WHAT TO DO —
Print nothing except the lines of the listing below from the line with "The Storage Rent" to the line with "## Layer 2 Infrastructure", each exactly as written, both ends included.

=== Section Start ===

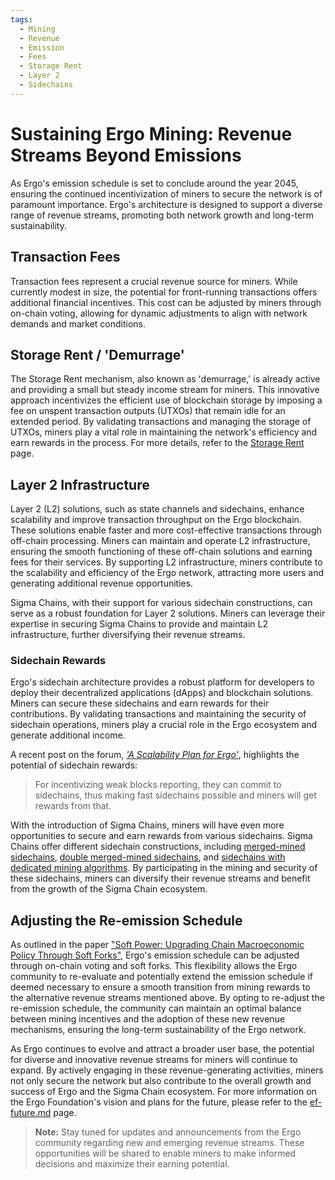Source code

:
 ```yaml
---
tags:
  - Mining
  - Revenue
  - Emission
  - Fees
  - Storage Rent
  - Layer 2
  - Sidechains
---
```


# Sustaining Ergo Mining: Revenue Streams Beyond Emissions

As Ergo's emission schedule is set to conclude around the year 2045, ensuring the continued incentivization of miners to secure the network is of paramount importance. Ergo's architecture is designed to support a diverse range of revenue streams, promoting both network growth and long-term sustainability.

## Transaction Fees

Transaction fees represent a crucial revenue source for miners. While currently modest in size, the potential for front-running transactions offers additional financial incentives. This cost can be adjusted by miners through on-chain voting, allowing for dynamic adjustments to align with network demands and market conditions.

## Storage Rent / 'Demurrage'

The Storage Rent mechanism, also known as 'demurrage,' is already active and providing a small but steady income stream for miners. This innovative approach incentivizes the efficient use of blockchain storage by imposing a fee on unspent transaction outputs (UTXOs) that remain idle for an extended period. By validating transactions and managing the storage of UTXOs, miners play a vital role in maintaining the network's efficiency and earn rewards in the process. For more details, refer to the [Storage Rent](rent.md) page.

## Layer 2 Infrastructure

Layer 2 (L2) solutions, such as state channels and sidechains, enhance scalability and improve transaction throughput on the Ergo blockchain. These solutions enable faster and more cost-effective transactions through off-chain processing. Miners can maintain and operate L2 infrastructure, ensuring the smooth functioning of these off-chain solutions and earning fees for their services. By supporting L2 infrastructure, miners contribute to the scalability and efficiency of the Ergo network, attracting more users and generating additional revenue opportunities.

Sigma Chains, with their support for various sidechain constructions, can serve as a robust foundation for Layer 2 solutions. Miners can leverage their expertise in securing Sigma Chains to provide and maintain L2 infrastructure, further diversifying their revenue streams.

### Sidechain Rewards

Ergo's sidechain architecture provides a robust platform for developers to deploy their decentralized applications (dApps) and blockchain solutions. Miners can secure these sidechains and earn rewards for their contributions. By validating transactions and maintaining the security of sidechain operations, miners play a crucial role in the Ergo ecosystem and generate additional income.

A recent post on the forum, [*'A Scalability Plan for Ergo'*](https://www.ergoforum.org/t/a-scalability-plan-for-ergo/226/5), highlights the potential of sidechain rewards:

> For incentivizing weak blocks reporting, they can commit to sidechains, thus making fast sidechains possible and miners will get rewards from that.

With the introduction of Sigma Chains, miners will have even more opportunities to secure and earn rewards from various sidechains. Sigma Chains offer different sidechain constructions, including [merged-mined sidechains](sigma-chains.md#sidechain-constructions), [double merged-mined sidechains](sigma-chains.md#sidechain-constructions), and [sidechains with dedicated mining algorithms](sigma-chains.md#sidechain-constructions). By participating in the mining and security of these sidechains, miners can diversify their revenue streams and benefit from the growth of the Sigma Chain ecosystem.


## Adjusting the Re-emission Schedule

As outlined in the paper ["Soft Power: Upgrading Chain Macroeconomic Policy Through Soft Forks"](https://eprint.iacr.org/2021/577.pdf), Ergo's emission schedule can be adjusted through on-chain voting and soft forks. This flexibility allows the Ergo community to re-evaluate and potentially extend the emission schedule if deemed necessary to ensure a smooth transition from mining rewards to the alternative revenue streams mentioned above. By opting to re-adjust the re-emission schedule, the community can maintain an optimal balance between mining incentives and the adoption of these new revenue mechanisms, ensuring the long-term sustainability of the Ergo network.

As Ergo continues to evolve and attract a broader user base, the potential for diverse and innovative revenue streams for miners will continue to expand. By actively engaging in these revenue-generating activities, miners not only secure the network but also contribute to the overall growth and success of Ergo and the Sigma Chain ecosystem. For more information on the Ergo Foundation's vision and plans for the future, please refer to the [ef-future.md](ef-future.md) page.

> **Note:** Stay tuned for updates and announcements from the Ergo community regarding new and emerging revenue streams. These opportunities will be shared to enable miners to make informed decisions and maximize their earning potential.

=== Section End ===

WORKED SOLUTION —
The Storage Rent mechanism, also known as 'demurrage,' is already active and providing a small but steady income stream for miners. This innovative approach incentivizes the efficient use of blockchain storage by imposing a fee on unspent transaction outputs (UTXOs) that remain idle for an extended period. By validating transactions and managing the storage of UTXOs, miners play a vital role in maintaining the network's efficiency and earn rewards in the process. For more details, refer to the [Storage Rent](rent.md) page.

## Layer 2 Infrastructure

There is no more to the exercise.